At the beginning of class, I will ask if students have any questions about their homework. Yesterday, I gave them an open response and two nights to complete it. I will give a few minutes so that students can ask questions about expectations.
We are going to read 5 pages before pausing to write. In these pages, Beatty taunts Montag and threatens Faber, so Montag finally reacts. He points the flame thrower at the Captain and fires. Then he does the same to the other firemen on duty and the mechanical hound, as it injects its poison into his leg. I don't plan to pause often in these pages because I feel like they are designed to be read fast. Everything happens so quickly and I want students to feel that frenzy (RL.9-10.5). When we reach the break in the page, I will go back to the paragraph that describes Beatty's death and we will spend some time analyzing the brutal depiction. Take a look.

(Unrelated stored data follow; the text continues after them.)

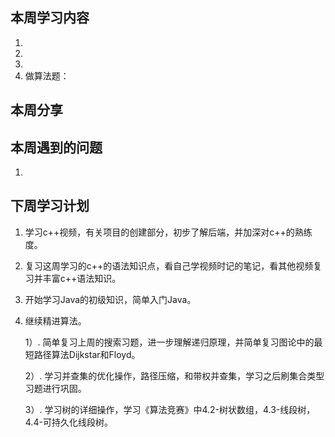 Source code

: ## 本周学习内容

1. 
2. 
3. 
4. 做算法题：


## 本周分享



## 本周遇到的问题

1. 

## 下周学习计划

1. 学习c++视频，有关项目的创建部分，初步了解后端，并加深对c++的熟练度。

2. 复习这周学习的c++的语法知识点，看自己学视频时记的笔记，看其他视频复习并丰富c++语法知识。

3. 开始学习Java的初级知识，简单入门Java。

4. 继续精进算法。

   1）. 简单复习上周的搜索习题，进一步理解递归原理，并简单复习图论中的最短路径算法Dijkstar和Floyd。

   2）. 学习并查集的优化操作，路径压缩，和带权并查集，学习之后刷集合类型习题进行巩固。

   3）. 学习树的详细操作，学习《算法竞赛》中4.2-树状数组，4.3-线段树，4.4-可持久化线段树。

This is not the same Montag that we met at the beginning of the text. He is no longer content and worry-free, but a desperate man searching for answers. We will discuss this change (RL.9-10.3). The brutal description of Beatty's murder shows just how desperate Montag is.

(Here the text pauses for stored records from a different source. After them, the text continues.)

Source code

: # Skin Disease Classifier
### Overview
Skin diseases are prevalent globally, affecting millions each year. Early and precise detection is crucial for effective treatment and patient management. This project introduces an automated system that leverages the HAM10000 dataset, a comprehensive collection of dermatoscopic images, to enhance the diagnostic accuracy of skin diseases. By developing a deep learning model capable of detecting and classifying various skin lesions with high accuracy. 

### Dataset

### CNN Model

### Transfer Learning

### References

At the break in the page, we will also break in the reading and spend more time thinking about what we read. I will ask students to think about this question: Did Beatty want to die? It will seem like a crazy question, but I will ask students to consider how to answer the question. They will need to go into the section we read and analyze his last moments. Then they will have 10 minutes to write a response (W.9-10.10).

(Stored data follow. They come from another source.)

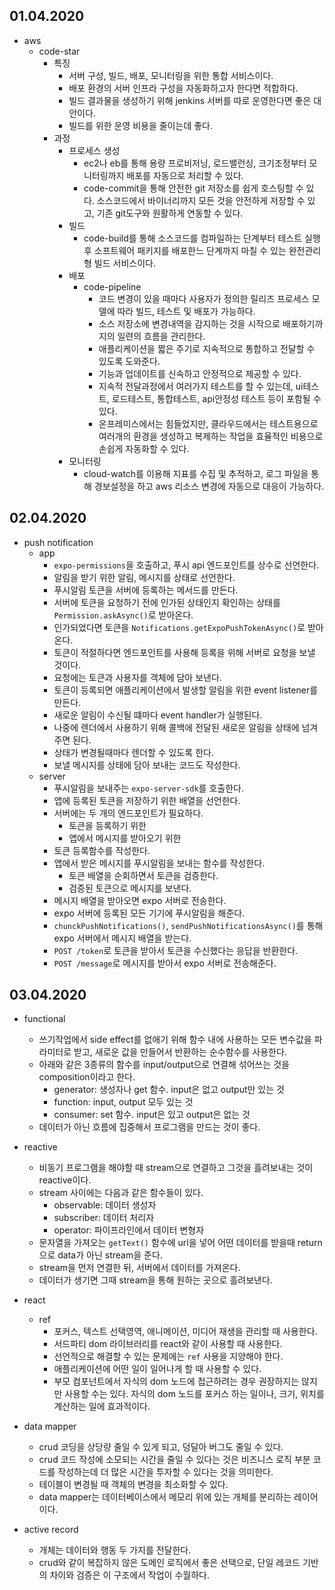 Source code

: ## 01.04.2020

- aws
  - code-star
    - 특징
      - 서버 구성, 빌드, 배포, 모니터링을 위한 통합 서비스이다.
      - 배포 환경의 서버 인프라 구성을 자동화하고자 한다면 적합하다.
      - 빌드 결과물을 생성하기 위해 jenkins 서버를 따로 운영한다면 좋은 대안이다.
      - 빌드를 위한 운영 비용을 줄이는데 좋다.
    - 과정
      - 프로세스 생성
        - ec2나 eb를 통해 용량 프로비저닝, 로드밸런싱, 크기조정부터 모니터링까지 배포를 자동으로 처리할 수 있다.
        - code-commit을 통해 안전한 git 저장소를 쉽게 호스팅할 수 있다. 소스코드에서 바이너리까지 모든 것을 안전하게 저장할 수 있고, 기존 git도구와 원활하게 연동할 수 있다.
      - 빌드
        - code-build를 통해 소스코드를 컴파일하는 단계부터 테스트 실행 후 소프트웨어 패키지를 배포한느 단계까지 마칠 수 있는 완전관리형 빌드 서비스이다.
      - 배포
        - code-pipeline
          - 코드 변경이 있을 때마다 사용자가 정의한 릴리즈 프로세스 모델에 따라 빌드, 테스트 및 배포가 가능하다.
          - 소스 저장소에 변경내역을 감지하는 것을 시작으로 배포하기까지의 일련의 흐름을 관리한다.
          - 애플리케이션을 짧은 주기로 지속적으로 통합하고 전달할 수 있도록 도와준다.
          - 기능과 업데이트를 신속하고 안정적으로 제공할 수 있다.
          - 지속적 전달과정에서 여러가지 테스트를 할 수 있는데, ui테스트, 로드테스트, 통합테스트, api안정성 테스트 등이 포함될 수 있다.
          - 온프레미스에서는 힘들었지만, 클라우드에서는 테스트용으로 여러개의 환경을 생성하고 복제하는 작업을 효율적인 비용으로 손쉽게 자동화할 수 있다.
      - 모니터링
        - cloud-watch를 이용해 지표를 수집 및 추적하고, 로그 파일을 통해 경보설정을 하고 aws 리소스 변경에 자동으로 대응이 가능하다.

## 02.04.2020

- push notification
  - app
    - `expo-permissions`을 호출하고, 푸시 api 엔드포인트를 상수로 선언한다.
    - 알림을 받기 위한 알림, 메시지를 상태로 선언한다.
    - 푸시알림 토큰을 서버에 등록하는 메서드를 만든다.
    - 서버에 토큰을 요청하기 전에 인가된 상태인지 확인하는 상태를`Permission.askAsync()`로 받아온다.
    - 인가되었다면 토큰을 `Notifications.getExpoPushTokenAsync()`로 받아온다.
    - 토큰이 적절하다면 엔드포인트를 사용해 등록을 위해 서버로 요청을 보낼 것이다.
    - 요청에는 토큰과 사용자를 객체에 담아 보낸다.
    - 토큰이 등록되면 애플리케이션에서 발생할 알림을 위한 event listener를 만든다.
    - 새로운 알림이 수신될 떄마다 event handler가 실행된다.
    - 나중에 렌더에서 사용하기 위해 콜백에 전달된 새로운 알림을 상태에 넘겨주면 된다.
    - 상태가 변경될때마다 렌더할 수 있도록 한다.
    - 보낼 메시지를 상태에 담아 보내는 코드도 작성한다.
  - server
    - 푸시알림을 보내주는 `expo-server-sdk`를 호출한다.
    - 앱에 등록된 토큰을 저장하기 위한 배열을 선언한다.
    - 서버에는 두 개의 엔드포인트가 필요하다.
      - 토큰을 등록하기 위한
      - 앱에서 메시지를 받아오기 위한
    - 토큰 등록함수를 작성한다.
    - 앱에서 받은 메시지를 푸시알림을 보내는 함수를 작성한다.
      - 토큰 배열을 순회하면서 토큰을 검증한다.
      - 검증된 토큰으로 메시지를 보낸다.
    - 메시지 배열을 받아오면 expo 서버로 전송한다.
    - expo 서버에 등록된 모든 기기에 푸시알림을 해준다.
    - `chunckPushNotifications()`, `sendPushNotificationsAsync()`를 통해 expo 서버에서 메시지 배열을 받는다.
    - `POST /token`로 토큰을 받아서 토큰을 수신했다는 응답을 반환한다.
    - `POST /message`로 메시지를 받아서 expo 서버로 전송해준다.

## 03.04.2020

- functional
  - 쓰기작업에서 side effect를 없애기 위해 함수 내에 사용하는 모든 변수값을 파라미터로 받고, 새로운 값을 만들어서 반환하는 순수함수를 사용한다.
  - 아래와 같은 3종류의 함수를 input/output으로 연결해 섞어쓰는 것을 composition이라고 한다.
    - generator: 생성자나 get 함수. input은 없고 output만 있는 것
    - function: input, output 모두 있는 것
    - consumer: set 함수. input은 있고 output은 없는 것
  - 데이터가 아닌 흐름에 집중해서 프로그램을 만드는 것이 좋다.
- reactive
  - 비동기 프로그램을 해야할 때 stream으로 연결하고 그것을 흘려보내는 것이 reactive이다.
  - stream 사이에는 다음과 같은 함수들이 있다.
    - observable: 데이터 생성자
    - subscriber: 데이터 처리자
    - operator: 파이프라인에서 데이터 변형자
  - 문자열을 가져오는 `getText()` 함수에 url을 넣어 어떤 데이터를 받을때 return으로 data가 아닌 stream을 준다.
  - stream을 먼저 연결한 뒤, 서버에서 데이터를 가져온다.
  - 데이터가 생기면 그때 stream을 통해 원하는 곳으로 흘려보낸다.

- react
  - ref
    - 포커스, 텍스트 선택영역, 애니메이션, 미디어 재생을 관리할 때 사용한다.
    - 서드파티 dom 라이브러리를 react와 같이 사용할 때 사용한다.
    - 선언적으로 해결할 수 있는 문제에는 `ref` 사용을 지양해야 한다.
    - 애플리케이션에 어떤 일이 일어나게 할 때 사용할 수 있다. 
    - 부모 컴포넌트에서 자식의 dom 노드에 접근하려는 경우 권장하지는 않지만 사용할 수는 있다. 자식의 dom 노드를 포커스 하는 일이나, 크기, 위치를 계산하는 일에 효과적이다.

- data mapper
  - crud 코딩을 상당량 줄일 수 있게 되고, 덩달아 버그도 줄일 수 있다.
  - crud 코드 작성에 소모되는 시간을 줄일 수 있다는 것은 비즈니스 로직 부분 코드를 작성하는데 더 많은 시간을 투자할 수 있다는 것을 의미한다.
  - 테이블이 변경될 때 객체의 변경을 최소화할 수 있다.
  - data mapper는 데이터베이스에서 메모리 위에 있는 개체를 분리하는 레이어이다.

- active record
  - 개체는 데이터와 행동 두 가지를 전달한다.
  - crud와 같이 복잡하지 않은 도메인 로직에서 좋은 선택으로, 단일 레코드 기반의 차이와 검증은 이 구조에서 작업이 수월하다.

In the next section we will read today, Montag decides that Beatty did indeed want to die. Therefore, this time spent journaling prepares them for his realization, whether or not they agree with Montag.
In this section, Montag runs. He becomes a fugitive and flees the scene of his crime. We will pause in our reading when Montag declares that Beatty wanted to die to ask what everyone thinks about the statement. We will also discuss the way the sentence is written: it is italicized and written as its own paragraph. It is written so that we pay attention to it (RL.9-10.5).
This realization about Beatty is an important moment for Montag. He doesn't fully understand what he is running toward, but he begins to understand what he is running from. Everyone in this society did not acknowledge their own unhappiness, much like Montag when we met him, but Beatty knew better than anyone else what society was missing; he knew he was unhappy, but didn't act to change it. We might pity him more in this moment than we had prior to it. Ultimately, we are learning just how important it is to have an active mind and freedom. As we talk about what Montag is learning, we will also connect it to life (RL.9-10.2).
In the last few minutes of class, I will remind them of their homework: they need to finish their open responses, assigned yesterday. Although we discussed it at the beginning of class, I think it's important to always remind students just before they walk out the door.